*TO DO*. Nothing but the lines from the start of the entries through the line containing "Then, if $R=\sup_E" should appear in the answer, each given exactly.

[Opening DATA FOR PROCESSING section]

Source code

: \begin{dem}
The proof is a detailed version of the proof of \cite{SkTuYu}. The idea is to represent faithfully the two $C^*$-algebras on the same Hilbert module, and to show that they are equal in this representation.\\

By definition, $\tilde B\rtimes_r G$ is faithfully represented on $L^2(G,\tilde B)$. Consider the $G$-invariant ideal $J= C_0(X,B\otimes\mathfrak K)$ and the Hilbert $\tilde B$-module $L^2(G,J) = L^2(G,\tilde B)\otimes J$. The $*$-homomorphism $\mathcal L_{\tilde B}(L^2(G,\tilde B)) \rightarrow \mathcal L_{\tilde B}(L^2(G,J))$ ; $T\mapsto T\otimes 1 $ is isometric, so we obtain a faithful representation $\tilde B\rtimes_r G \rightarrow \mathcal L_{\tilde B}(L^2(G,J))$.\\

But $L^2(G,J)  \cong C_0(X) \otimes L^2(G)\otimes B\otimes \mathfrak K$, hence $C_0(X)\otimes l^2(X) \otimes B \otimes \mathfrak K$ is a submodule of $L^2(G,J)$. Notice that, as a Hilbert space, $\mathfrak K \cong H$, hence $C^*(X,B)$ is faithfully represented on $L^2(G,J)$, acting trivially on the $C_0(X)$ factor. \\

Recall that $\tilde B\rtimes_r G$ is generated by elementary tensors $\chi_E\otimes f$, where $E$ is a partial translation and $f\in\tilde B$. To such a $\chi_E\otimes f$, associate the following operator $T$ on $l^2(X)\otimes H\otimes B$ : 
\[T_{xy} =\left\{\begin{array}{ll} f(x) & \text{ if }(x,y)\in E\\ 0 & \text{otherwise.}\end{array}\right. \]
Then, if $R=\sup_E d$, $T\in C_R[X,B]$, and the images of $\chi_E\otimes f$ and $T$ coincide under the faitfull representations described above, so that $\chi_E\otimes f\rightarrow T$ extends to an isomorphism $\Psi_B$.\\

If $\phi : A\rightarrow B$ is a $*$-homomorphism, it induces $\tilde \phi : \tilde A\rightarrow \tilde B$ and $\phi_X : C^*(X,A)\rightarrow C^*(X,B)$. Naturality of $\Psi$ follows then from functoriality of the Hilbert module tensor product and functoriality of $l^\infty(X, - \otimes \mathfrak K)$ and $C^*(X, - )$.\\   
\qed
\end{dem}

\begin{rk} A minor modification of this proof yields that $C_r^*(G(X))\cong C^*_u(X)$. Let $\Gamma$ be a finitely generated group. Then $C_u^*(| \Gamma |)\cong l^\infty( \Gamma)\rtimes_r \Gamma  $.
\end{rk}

[Closing DATA FOR PROCESSING section]

*EXERCISE RESPONSE*.
Source code

: \begin{dem}
The proof is a detailed version of the proof of \cite{SkTuYu}. The idea is to represent faithfully the two $C^*$-algebras on the same Hilbert module, and to show that they are equal in this representation.\\

By definition, $\tilde B\rtimes_r G$ is faithfully represented on $L^2(G,\tilde B)$. Consider the $G$-invariant ideal $J= C_0(X,B\otimes\mathfrak K)$ and the Hilbert $\tilde B$-module $L^2(G,J) = L^2(G,\tilde B)\otimes J$. The $*$-homomorphism $\mathcal L_{\tilde B}(L^2(G,\tilde B)) \rightarrow \mathcal L_{\tilde B}(L^2(G,J))$ ; $T\mapsto T\otimes 1 $ is isometric, so we obtain a faithful representation $\tilde B\rtimes_r G \rightarrow \mathcal L_{\tilde B}(L^2(G,J))$.\\

But $L^2(G,J)  \cong C_0(X) \otimes L^2(G)\otimes B\otimes \mathfrak K$, hence $C_0(X)\otimes l^2(X) \otimes B \otimes \mathfrak K$ is a submodule of $L^2(G,J)$. Notice that, as a Hilbert space, $\mathfrak K \cong H$, hence $C^*(X,B)$ is faithfully represented on $L^2(G,J)$, acting trivially on the $C_0(X)$ factor. \\

Recall that $\tilde B\rtimes_r G$ is generated by elementary tensors $\chi_E\otimes f$, where $E$ is a partial translation and $f\in\tilde B$. To such a $\chi_E\otimes f$, associate the following operator $T$ on $l^2(X)\otimes H\otimes B$ : 
\[T_{xy} =\left\{\begin{array}{ll} f(x) & \text{ if }(x,y)\in E\\ 0 & \text{otherwise.}\end{array}\right. \]
Then, if $R=\sup_E d$, $T\in C_R[X,B]$, and the images of $\chi_E\otimes f$ and $T$ coincide under the faitfull representations described above, so that $\chi_E\otimes f\rightarrow T$ extends to an isomorphism $\Psi_B$.\\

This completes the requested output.